Segment Open
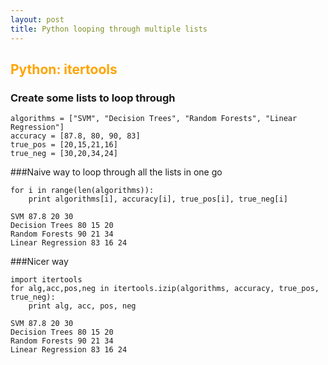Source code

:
 ```yaml
---
layout: post
title: Python looping through multiple lists
---
```



## <span style="color:Orange; ">Python: itertools</span>

### Create some lists to loop through


    algorithms = ["SVM", "Decision Trees", "Random Forests", "Linear Regression"]
    accuracy = [87.8, 80, 90, 83]
    true_pos = [20,15,21,16]
    true_neg = [30,20,34,24]

###Naive way to loop through all the lists in one go


    for i in range(len(algorithms)):
        print algorithms[i], accuracy[i], true_pos[i], true_neg[i]

    SVM 87.8 20 30
    Decision Trees 80 15 20
    Random Forests 90 21 34
    Linear Regression 83 16 24


###Nicer way


    import itertools
    for alg,acc,pos,neg in itertools.izip(algorithms, accuracy, true_pos, true_neg):
        print alg, acc, pos, neg

    SVM 87.8 20 30
    Decision Trees 80 15 20
    Random Forests 90 21 34
    Linear Regression 83 16 24

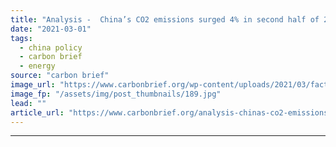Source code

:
 ```yaml
---
title: "Analysis -  China’s CO2 emissions surged 4% in second half of 2020"
date: "2021-03-01"
tags: 
  - china policy
  - carbon brief
  - energy
source: "carbon brief"
image_url: "https://www.carbonbrief.org/wp-content/uploads/2021/03/factory-workers-in-tongcheng-city-china-2EM1ADR-583x372.jpg"
image_fp: "/assets/img/post_thumbnails/189.jpg"
lead: ""
article_url: "https://www.carbonbrief.org/analysis-chinas-co2-emissions-surged-4-in-second-half-of-2020"
---
```


---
Segment Closed
[What to work on]: Take the line containing "###Naive way to" as the first and the last line of the records as the end. Print every line in that span exactly, leaving out pictures.

[Exercise response]:
###Naive way to loop through all the lists in one go


    for i in range(len(algorithms)):
        print algorithms[i], accuracy[i], true_pos[i], true_neg[i]

    SVM 87.8 20 30
    Decision Trees 80 15 20
    Random Forests 90 21 34
    Linear Regression 83 16 24


###Nicer way


    import itertools
    for alg,acc,pos,neg in itertools.izip(algorithms, accuracy, true_pos, true_neg):
        print alg, acc, pos, neg

    SVM 87.8 20 30
    Decision Trees 80 15 20
    Random Forests 90 21 34
    Linear Regression 83 16 24

Source code

:
 ```yaml
---
title: "Analysis -  China’s CO2 emissions surged 4% in second half of 2020"
date: "2021-03-01"
tags: 
  - china policy
  - carbon brief
  - energy
source: "carbon brief"
image_url: "https://www.carbonbrief.org/wp-content/uploads/2021/03/factory-workers-in-tongcheng-city-china-2EM1ADR-583x372.jpg"
image_fp: "/assets/img/post_thumbnails/189.jpg"
lead: ""
article_url: "https://www.carbonbrief.org/analysis-chinas-co2-emissions-surged-4-in-second-half-of-2020"
---
```


---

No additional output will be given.